3min.

Batching Symfony Messenger messages

Sometimes we want to make messages in Symfony Messenger that are consumed as a batch and not one by one. Recently we came across a situation where we send updated translations for our entities through Messenger and then send them to our translation provider.

But since there is a strong rate limitation on this translation provider, we can’t send them one by one. We must send them to store all received ones by a given consumer and send all the messages if we wait more than 10 seconds without a new message or if we have more than 100 messages stored.
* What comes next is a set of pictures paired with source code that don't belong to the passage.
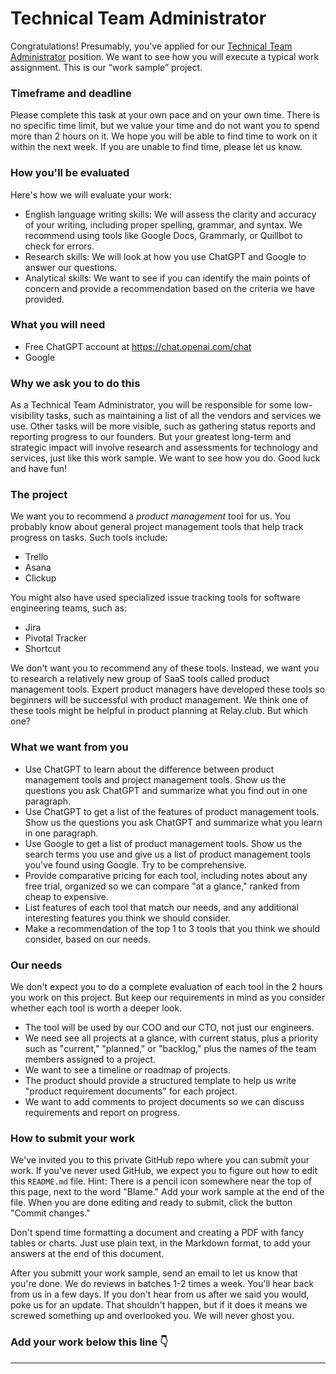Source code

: # Technical Team Administrator

Congratulations! Presumably, you've applied for our [Technical Team Administrator](https://hiring-relay-club.pages.dev/jobs/tech-administrator) position. We want to see how you will execute a typical work assignment. This is our “work sample” project.

### Timeframe and deadline
Please complete this task at your own pace and on your own time. There is no specific time limit, but we value your time and do not want you to spend more than 2 hours on it. We hope you will be able to find time to work on it within the next week. If you are unable to find time, please let us know.

### How you'll be evaluated
Here's how we will evaluate your work:
- English language writing skills: We will assess the clarity and accuracy of your writing, including proper spelling, grammar, and syntax. We recommend using tools like Google Docs, Grammarly, or Quillbot to check for errors.
- Research skills: We will look at how you use ChatGPT and Google to answer our questions.
- Analytical skills: We want to see if you can identify the main points of concern and provide a recommendation based on the criteria we have provided.

### What you will need
- Free ChatGPT account at https://chat.openai.com/chat
- Google

### Why we ask you to do this
As a Technical Team Administrator, you will be responsible for some low-visibility tasks, such as maintaining a list of all the vendors and services we use. Other tasks will be more visible, such as gathering status reports and reporting progress to our founders. But your greatest long-term and strategic impact will involve research and assessments for technology and services, just like this work sample. We want to see how you do. Good luck and have fun!

### The project
We want you to recommend a *product management* tool for us. You probably know about general project management tools that help track progress on tasks. Such tools include:
- Trello
- Asana
- Clickup

You might also have used specialized issue tracking tools for software engineering teams, such as:
- Jira
- Pivotal Tracker
- Shortcut

We don't want you to recommend any of these tools. Instead, we want you to research a relatively new group of SaaS tools called product management tools. Expert product managers have developed these tools so beginners will be successful with product management. We think one of these tools might be helpful in product planning at Relay.club. But which one?

### What we want from you
- Use ChatGPT to learn about the difference between product management tools and project management tools. Show us the questions you ask ChatGPT and summarize what you find out in one paragraph.
- Use ChatGPT to get a list of the features of product management tools. Show us the questions you ask ChatGPT and summarize what you learn in one paragraph.
- Use Google to get a list of product management tools. Show us the search terms you use and give us a list of product management tools you've found using Google. Try to be comprehensive.
- Provide comparative pricing for each tool, including notes about any free trial, organized so we can compare "at a glance," ranked from cheap to expensive.
- List features of each tool that match our needs, and any additional interesting features you think we should consider.
- Make a recommendation of the top 1 to 3 tools that you think we should consider, based on our needs.

### Our needs
We don't expect you to do a complete evaluation of each tool in the 2 hours you work on this project. But keep our requirements in mind as you consider whether each tool is worth a deeper look.
- The tool will be used by our COO and our CTO, not just our engineers.
- We need see all projects at a glance, with current status, plus a priority such as "current," "planned," or "backlog," plus the names of the team members assigned to a project.
- We want to see a timeline or roadmap of projects.
- The product should provide a structured template to help us write "product requirement documents" for each project.
- We want to add comments to project documents so we can discuss requirements and report on progress.

### How to submit your work
We've invited you to this private GitHub repo where you can submit your work. If you've never used GitHub, we expect you to figure out how to edit this `README.md` file. Hint: There is a pencil icon somewhere near the top of this page, next to the word "Blame." Add your work sample at the end of the file. When you are done editing and ready to submit, click the button "Commit changes."

Don't spend time formatting a document and creating a PDF with fancy tables or charts. Just use plain text, in the Markdown format, to add your answers at the end of this document. 

After you submitt your work sample, send an email to let us know that you're done. We do reviews in batches 1-2 times a week. You'll hear back from us in a few days. If you don't hear from us after we said you would, poke us for an update. That shouldn't happen, but if it does it means we screwed something up and overlooked you. We will never ghost you.

### Add your work below this line 👇
---

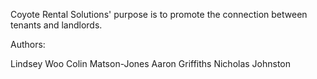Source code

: Coyote Rental Solutions' purpose is to promote the connection between tenants and landlords.

Authors:

Lindsey Woo
Colin Matson-Jones
Aaron Griffiths
Nicholas Johnston

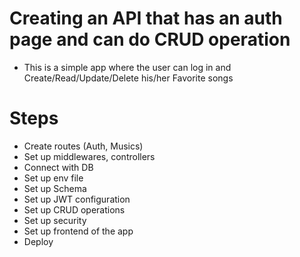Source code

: # Creating an API that has an auth page and can do CRUD operation

- This is a simple app where the user can log in and Create/Read/Update/Delete his/her Favorite songs

# Steps

- Create routes (Auth, Musics)
- Set up middlewares, controllers
- Connect with DB
- Set up env file
- Set up Schema
- Set up JWT configuration
- Set up CRUD operations
- Set up security
- Set up frontend of the app
- Deploy
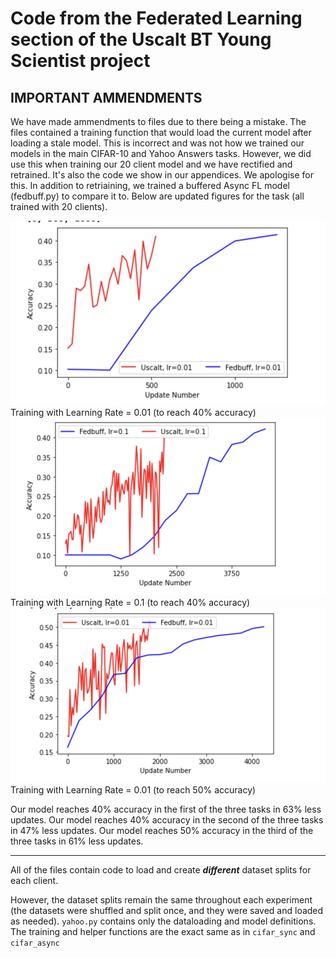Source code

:# Code from the Federated Learning section of the Uscalt BT Young Scientist project

## IMPORTANT AMMENDMENTS

We have made ammendments to files due to there being a mistake. The files contained a training function that would load the current model after loading a stale model. This is incorrect and was not how we trained our models in the main CIFAR-10 and Yahoo Answers tasks. However, we did use this when training our 20 client model and we have rectified and retrained. It's also the code we show in our appendices. We apologise for this. In addition to retriaining, we trained a buffered Async FL model (fedbuff.py) to compare it to. Below are updated figures for the task (all trained with 20 clients).

![](0.01.png)
Training with Learning Rate = 0.01 (to reach 40% accuracy)
![](0.1.png)
Training with Learning Rate = 0.1 (to reach 40% accuracy)
![](0.01_50.png)
Training with Learning Rate = 0.01 (to reach 50% accuracy)

Our model reaches 40% accuracy in the first of the three tasks in 63% less updates.
Our model reaches 40% accuracy in the second of the three tasks in 47% less updates.
Our model reaches 50% accuracy in the third of the three tasks in 61% less updates.

-------
All of the files contain code to load and create ***different*** dataset splits for each client. 

However, the dataset splits remain the same throughout each experiment (the datasets were shuffled and split once, and they were saved and loaded as needed).
 `yahoo.py` contains only the dataloading and model definitions. The training and helper functions are the exact same as in `cifar_sync` and `cifar_async`
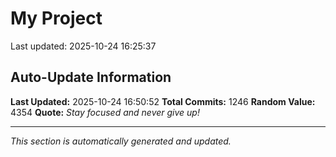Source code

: # My Project


Last updated: 2025-10-24 16:25:37





































































































































































































































































































































































































































































































































































































































































































































































































































































































































































































































































































































































































































































































































































































































































































































































































































































































## Auto-Update Information

**Last Updated:** 2025-10-24 16:50:52
**Total Commits:** 1246
**Random Value:** 4354
**Quote:** _Stay focused and never give up!_

---
_This section is automatically generated and updated._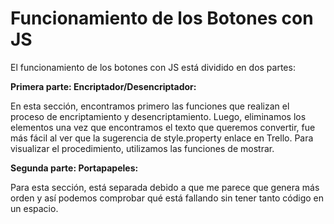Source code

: # Funcionamiento de los Botones con JS

El funcionamiento de los botones con JS está dividido en dos partes:

**Primera parte: Encriptador/Desencriptador:**

En esta sección, encontramos primero las funciones que realizan el proceso de encriptamiento y desencriptamiento. 
Luego, eliminamos los elementos una vez que encontramos el texto que queremos convertir, fue más fácil al ver que la sugerencia de style.property enlace en Trello. 
Para visualizar el procedimiento, utilizamos las funciones de mostrar.

**Segunda parte: Portapapeles:**

Para esta sección, está separada debido a que me parece que genera más orden y así podemos comprobar qué está fallando sin tener tanto código en un espacio.
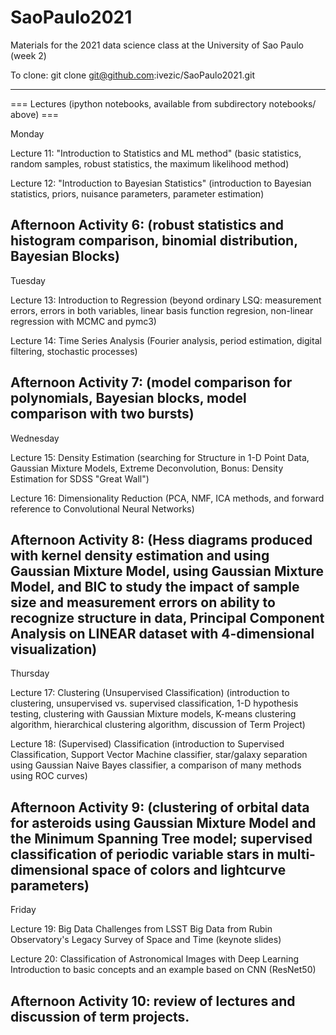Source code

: # SaoPaulo2021
Materials for the 2021 data science class at the University of Sao Paulo (week 2)

To clone: git clone git@github.com:ivezic/SaoPaulo2021.git

---------------------------------------------------------------------- 
=== Lectures (ipython notebooks, available from subdirectory notebooks/ above) ===     
 
Monday 

Lecture 11: "Introduction to Statistics and ML method" 
(basic statistics, random samples, robust statistics, the maximum likelihood method)  
 
Lecture 12: "Introduction to Bayesian Statistics" 
(introduction to Bayesian statistics, priors, nuisance parameters, parameter estimation) 

Afternoon Activity 6: 
(robust statistics and histogram comparison, binomial distribution, Bayesian Blocks)   
-----------------------------------------------------------------------------

Tuesday 
 
Lecture 13: Introduction to Regression
(beyond ordinary LSQ: measurement errors, errors in both variables, linear basis function
regresion, non-linear regression with MCMC and pymc3) 
   
Lecture 14: Time Series Analysis
(Fourier analysis, period estimation, digital filtering, stochastic processes) 
 
Afternoon Activity 7: 
(model comparison for polynomials, Bayesian blocks, model comparison with two bursts) 
-----------------------------------------------------------------------------

Wednesday

Lecture 15: Density Estimation
(searching for Structure in 1-D Point Data, Gaussian Mixture Models, Extreme Deconvolution,
Bonus: Density Estimation for SDSS "Great Wall")

Lecture 16: Dimensionality Reduction
(PCA, NMF, ICA methods, and forward reference to Convolutional Neural Networks) 
          
Afternoon Activity 8: 
(Hess diagrams produced with kernel density estimation and using Gaussian Mixture Model,
 using Gaussian Mixture Model, and BIC to study the impact of sample size and measurement
 errors on ability to recognize structure in data, Principal Component Analysis on LINEAR 
 dataset with 4-dimensional visualization) 
-----------------------------------------------------------------------------

Thursday 

Lecture 17: Clustering (Unsupervised Classification) 
(introduction to clustering, unsupervised vs. supervised classification, 1-D hypothesis testing,
clustering with Gaussian Mixture models, K-means clustering algorithm, hierarchical clustering
algorithm, discussion of Term Project)
   
Lecture 18: (Supervised) Classification
(introduction to Supervised Classification, Support Vector Machine classifier,  star/galaxy 
separation using Gaussian Naive Bayes classifier, a comparison of many methods using ROC curves)
 
Afternoon Activity 9: 
(clustering of orbital data for asteroids using Gaussian Mixture Model and the Minimum Spanning 
Tree model; supervised classification of periodic variable stars in multi-dimensional space of 
colors and lightcurve parameters)
-----------------------------------------------------------------------------

Friday 

Lecture 19: Big Data Challenges from LSST
Big Data from Rubin Observatory's Legacy Survey of Space and Time (keynote slides)
   
Lecture 20: Classification of Astronomical Images with Deep Learning
Introduction to basic concepts and an example based on CNN (ResNet50)
  
Afternoon Activity 10: 
review of lectures and discussion of term projects.
-----------------------------------------------------------------------------
 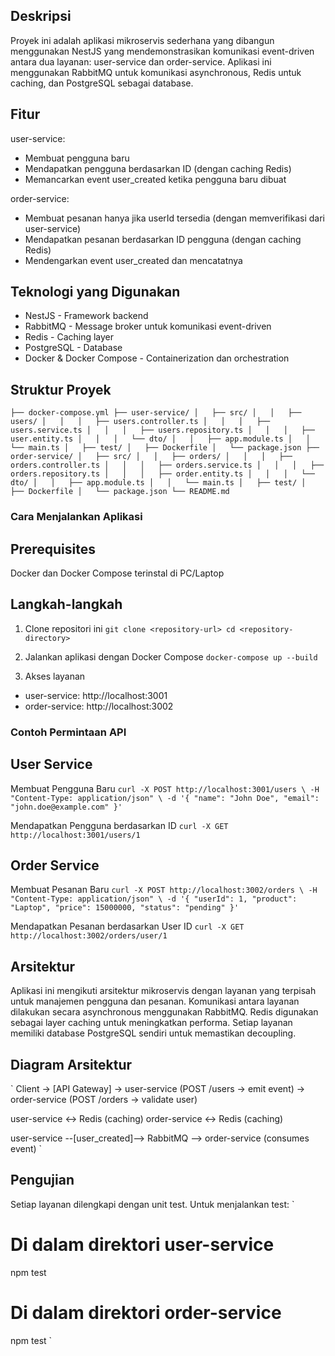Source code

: ## Deskripsi
Proyek ini adalah aplikasi mikroservis sederhana yang dibangun menggunakan NestJS yang mendemonstrasikan komunikasi event-driven antara dua layanan: user-service dan order-service. Aplikasi ini menggunakan RabbitMQ untuk komunikasi asynchronous, Redis untuk caching, dan PostgreSQL sebagai database.

## Fitur
user-service:
- Membuat pengguna baru
- Mendapatkan pengguna berdasarkan ID (dengan caching Redis)
- Memancarkan event user_created ketika pengguna baru dibuat

order-service:
- Membuat pesanan hanya jika userId tersedia (dengan memverifikasi dari user-service)
- Mendapatkan pesanan berdasarkan ID pengguna (dengan caching Redis)
- Mendengarkan event user_created dan mencatatnya

## Teknologi yang Digunakan
- NestJS - Framework backend
- RabbitMQ - Message broker untuk komunikasi event-driven
- Redis - Caching layer
- PostgreSQL - Database
- Docker & Docker Compose - Containerization dan orchestration

## Struktur Proyek
`
├── docker-compose.yml
├── user-service/
│   ├── src/
│   │   ├── users/
│   │   │   ├── users.controller.ts
│   │   │   ├── users.service.ts
│   │   │   ├── users.repository.ts
│   │   │   ├── user.entity.ts
│   │   │   └── dto/
│   │   ├── app.module.ts
│   │   └── main.ts
│   ├── test/
│   ├── Dockerfile
│   └── package.json
├── order-service/
│   ├── src/
│   │   ├── orders/
│   │   │   ├── orders.controller.ts
│   │   │   ├── orders.service.ts
│   │   │   ├── orders.repository.ts
│   │   │   ├── order.entity.ts
│   │   │   └── dto/
│   │   ├── app.module.ts
│   │   └── main.ts
│   ├── test/
│   ├── Dockerfile
│   └── package.json
└── README.md
`

### Cara Menjalankan Aplikasi
## Prerequisites
Docker dan Docker Compose terinstal di PC/Laptop

## Langkah-langkah
1. Clone repositori ini
  `
  git clone <repository-url>
  cd <repository-directory>
  `

2. Jalankan aplikasi dengan Docker Compose
  `
  docker-compose up --build
  `

3. Akses layanan
  - user-service: http://localhost:3001
  - order-service: http://localhost:3002

### Contoh Permintaan API
## User Service
Membuat Pengguna Baru
`
curl -X POST http://localhost:3001/users \
  -H "Content-Type: application/json" \
  -d '{
    "name": "John Doe",
    "email": "john.doe@example.com"
  }'
`

Mendapatkan Pengguna berdasarkan ID
`
curl -X GET http://localhost:3001/users/1
`

## Order Service
Membuat Pesanan Baru
`
curl -X POST http://localhost:3002/orders \
  -H "Content-Type: application/json" \
  -d '{
    "userId": 1,
    "product": "Laptop",
    "price": 15000000,
    "status": "pending"
  }'
`

Mendapatkan Pesanan berdasarkan User ID
`
curl -X GET http://localhost:3002/orders/user/1
`

## Arsitektur
Aplikasi ini mengikuti arsitektur mikroservis dengan layanan yang terpisah untuk manajemen pengguna dan pesanan. Komunikasi antara layanan dilakukan secara asynchronous menggunakan RabbitMQ. Redis digunakan sebagai layer caching untuk meningkatkan performa. Setiap layanan memiliki database PostgreSQL sendiri untuk memastikan decoupling.

## Diagram Arsitektur
`
Client -> [API Gateway] -> user-service (POST /users -> emit event)
                         -> order-service (POST /orders -> validate user)
                         
user-service <-> Redis (caching)
order-service <-> Redis (caching)

user-service --[user_created]--> RabbitMQ --> order-service (consumes event)
`

## Pengujian
Setiap layanan dilengkapi dengan unit test. Untuk menjalankan test:
`
# Di dalam direktori user-service
npm test

# Di dalam direktori order-service
npm test
`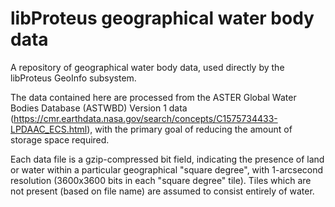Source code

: # libProteus geographical water body data

A repository of geographical water body data, used directly by the libProteus GeoInfo subsystem.

The data contained here are processed from the ASTER Global Water Bodies Database (ASTWBD) Version 1 data (https://cmr.earthdata.nasa.gov/search/concepts/C1575734433-LPDAAC_ECS.html), with the primary goal of reducing the amount of storage space required.

Each data file is a gzip-compressed bit field, indicating the presence of land or water within a particular geographical "square degree", with 1-arcsecond resolution (3600x3600 bits in each "square degree" tile). Tiles which are not present (based on file name) are assumed to consist entirely of water.
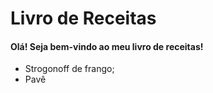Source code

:﻿# Livro de Receitas

#### Olá! Seja bem-vindo ao meu livro de receitas!

-  Strogonoff de frango;
-  Pavê
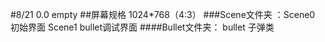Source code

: #8/21  0.0 empty
##屏幕规格 1024*768（4:3）
###Scene文件夹 ：Scene0 初始界面  Scene1 bullet调试界面 
####Bullet文件夹： bullet 子弹类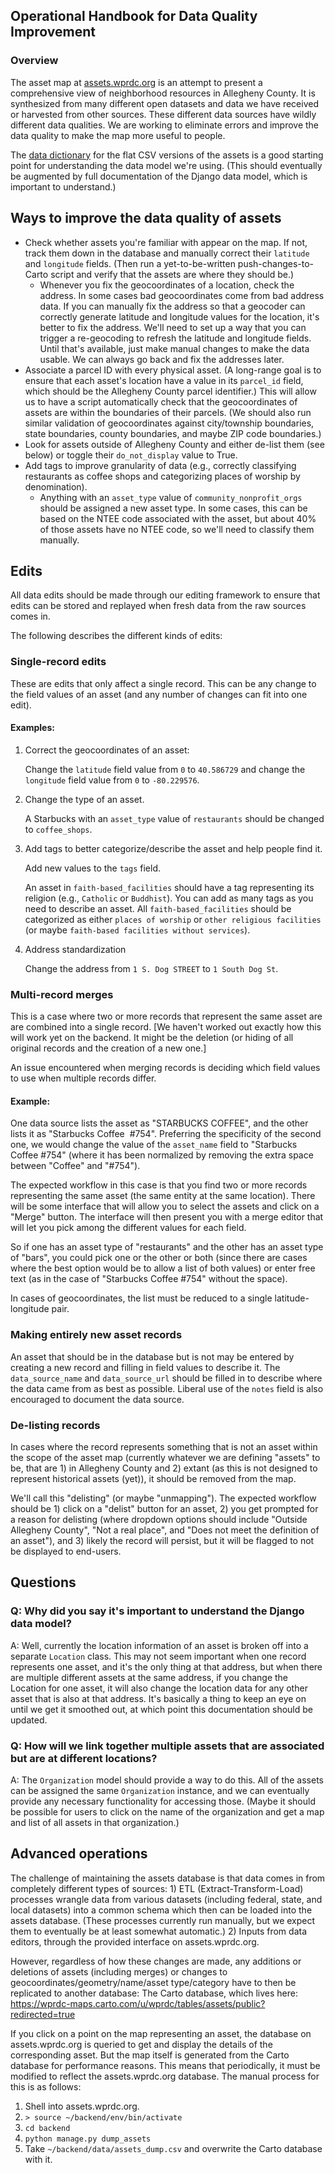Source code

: ## Operational Handbook for Data Quality Improvement

### Overview
The asset map at [assets.wprdc.org](https://assets.wprdc.org) is an attempt to present a comprehensive view of neighborhood resources in Allegheny County. It is synthesized from many different open datasets and data we have received or harvested from other sources. These different data sources have wildly different data qualities. We are working to eliminate errors and improve the data quality to make the map more useful to people.

The [data dictionary](https://github.com/WPRDC/asset-hound/blob/master/assets-data-dictionary.csv) for the flat CSV versions of the assets is a good starting point for understanding the data model we're using. (This should eventually be augmented by full documentation of the Django data model, which is important to understand.)

## Ways to improve the data quality of assets
  - Check whether assets you're familiar with appear on the map. If not, track them down in the database and manually correct their `latitude` and `longitude` fields. (Then run a yet-to-be-written push-changes-to-Carto script and verify that the assets are where they should be.)
    * Whenever you fix the geocoordinates of a location, check the address. In some cases bad geocoordinates come from bad address data. If you can manually fix the address so that a geocoder can correctly generate latitude and longitude values for the location, it's better to fix the address. We'll need to set up a way that you can trigger a re-geocoding to refresh the latitude and longitude fields. Until that's available, just make manual changes to make the data usable. We can always go back and fix the addresses later.
  - Associate a parcel ID with every physical asset. (A long-range goal is to ensure that each asset's location have a value in its `parcel_id` field, which should be the Allegheny County parcel identifier.) This will allow us to have a script automatically check that the geocoordinates of assets are within the boundaries of their parcels. (We should also run similar validation of geocoordinates against city/township boundaries, state boundaries, county boundaries, and maybe ZIP code boundaries.)
  - Look for assets outside of Allegheny County and either de-list them (see below) or toggle their `do_not_display` value to True.
  - Add tags to improve granularity of data (e.g., correctly classifying restaurants as coffee shops and categorizing places of worship by denomination). 
    * Anything with an `asset_type` value of `community_nonprofit_orgs` should be assigned a new asset type. In some cases, this can be based on the NTEE code associated with the asset, but about 40% of those assets have no NTEE code, so we'll need to classify them manually.

## Edits
All data edits should be made through our editing framework to ensure that edits can be stored and replayed when fresh data from the raw sources comes in. 

The following describes the different kinds of edits:

### Single-record edits
These are edits that only affect a single record. This can be any change to the field values of an asset (and any number of changes can fit into one edit).

#### Examples:
1) Correct the geocoordinates of an asset:

   Change the `latitude` field value from `0` to `40.586729` and change the `longitude` field value from `0` to `-80.229576`.

2) Change the type of an asset.

   A Starbucks with an `asset_type` value of `restaurants` should be changed to `coffee_shops`.

3) Add tags to better categorize/describe the asset and help people find it.

   Add new values to the `tags` field.

   An asset in `faith-based_facilities` should have a tag representing its religion (e.g., `Catholic` or `Buddhist`). You can add as many tags as you need to describe an asset. All `faith-based_facilities` should be categorized as either `places of worship` or `other religious facilities` (or maybe `faith-based facilities without services`).

4) Address standardization

   Change the address from `1 S. Dog STREET` to `1 South Dog St`.

### Multi-record merges
This is a case where two or more records that represent the same asset are are combined into a single record.
[We haven't worked out exactly how this will work yet on the backend. It might be the deletion (or hiding of all original records and the creation of a new one.]

An issue encountered when merging records is deciding which field values to use when multiple records differ.

#### Example:
One data source lists the asset as "STARBUCKS COFFEE", and the other lists it as "Starbucks Coffee&nbsp; #754". Preferring the specificity of the second one, we would change the value of the `asset_name` field to "Starbucks Coffee #754" (where it has been normalized by removing the extra space between "Coffee" and "#754").

The expected workflow in this case is that you find two or more records representing the same asset (the same entity at the same location). There will be some interface that will allow you to select the assets and click on a "Merge" button. The interface will then present you with a merge editor that will let you pick among the different values for each field.

So if one has an asset type of "restaurants" and the other has an asset type of "bars", you could pick one or the other or both (since there are cases where the best option would be to allow a list of both values) or enter free text (as in the case of "Starbucks Coffee #754" without the space).

In cases of geocoordinates, the list must be reduced to a single latitude-longitude pair.

### Making entirely new asset records
An asset that should be in the database but is not may be entered by creating a new record and filling in field values to describe it. The `data_source_name` and `data_source_url` should be filled in to describe where the data came from as best as possible. Liberal use of the `notes` field is also encouraged to document the data source.

### De-listing records
In cases where the record represents something that is not an asset within the scope of the asset map (currently whatever we are defining "assets" to be, that are 1) in Allegheny County and 2) extant (as this is not designed to represent historical assets (yet)), it should be removed from the map.

We'll call this "delisting" (or maybe "unmapping"). The expected workflow should be 1) click on a "delist" button for an asset, 2) you get prompted for a reason for delisting (where dropdown options should include "Outside Allegheny County", "Not a real place", and "Does not meet the definition of an asset"), and 3) likely the record will persist, but it will be flagged to not be displayed to end-users.

## Questions

### Q: Why did you say it's important to understand the Django data model?
A: Well, currently the location information of an asset is broken off into a separate `Location` class. This may not seem important when one record represents one asset, and it's the only thing at that address, but when there are multiple different assets at the same address, if you change the Location for one asset, it will also change the location data for any other asset that is also at that address. It's basically a thing to keep an eye on until we get it smoothed out, at which point this documentation should be updated.

### Q: How will we link together multiple assets that are associated but are at different locations?
A: The `Organization` model should provide a way to do this. All of the assets can be assigned the same `Organization` instance, and we can eventually provide any necessary functionality for accessing those. (Maybe it should be possible for users to click on the name of the organization and get a map and list of all assets in that organization.)

## Advanced operations
The challenge of maintaining the assets database is that data comes in from completely different types of sources: 1) ETL (Extract-Transform-Load) processes wrangle data from various datasets (including federal, state, and local datasets) into a common schema which then can be loaded into the assets database. (These processes currently run manually, but we expect them to eventually be at least somewhat automatic.) 2) Inputs from data editors, through the provided interface on assets.wprdc.org.

However, regardless of how these changes are made, any additions or deletions of assets (including merges) or changes to geocoordinates/geometry/name/asset type/category have to then be replicated to another database: The Carto database, which lives here:
https://wprdc-maps.carto.com/u/wprdc/tables/assets/public?redirected=true

If you click on a point on the map representing an asset, the database on assets.wprdc.org is queried to get and display the details of the corresponding asset. But the map itself is generated from the Carto database for performance reasons. This means  that periodically, it must be modified to reflect the assets.wprdc.org database. The manual process for this is as follows:

1) Shell into assets.wprdc.org.
2) `> source ~/backend/env/bin/activate`
3) `cd backend`
4) `python manage.py dump_assets`
5) Take `~/backend/data/assets_dump.csv` and overwrite the Carto database with it.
Now let’s show how we made it works:

// Symfony Messenger Message:
class TranslationUpdate
{
    public function __construct(
        public string $locale,
        public string $key,
        public string $value,
    ) {
    }
}
class TranslationUpdateHandler implements MessageHandlerInterface
{
    private const BUFFER_TIMER = 10; // in seconds
    private const BUFFER_LIMIT = 100;
    private array $buffer = [];

    public function __construct(
        private MessageBusInterface $messageBus,
    ) {
        pcntl_async_signals(true);
        pcntl_signal(SIGALRM, \Closure::fromCallable([$this, 'batchBuffer']));
    }

    public function __invoke(TranslationUpdate $message): void
    {
        $this->buffer[] = $message;

        if (\count($this->buffer) >= self::BUFFER_LIMIT) {
            $this->batchBuffer();
        } else {
            pcntl_alarm(self::BUFFER_TIMER);
        }
    }

    private function batchBuffer(): void
    {
        if (0 === \count($this->buffer)) {
            return;
        }

        $translationBatch = new TranslationBatch($this->buffer);
        $this->messageBus->dispatch($translationBatch);
        $this->buffer = [];

    }
}

Here we can see the Messenger message, basically we dispatch it every time, we have a translation update but this could apply to any message we need.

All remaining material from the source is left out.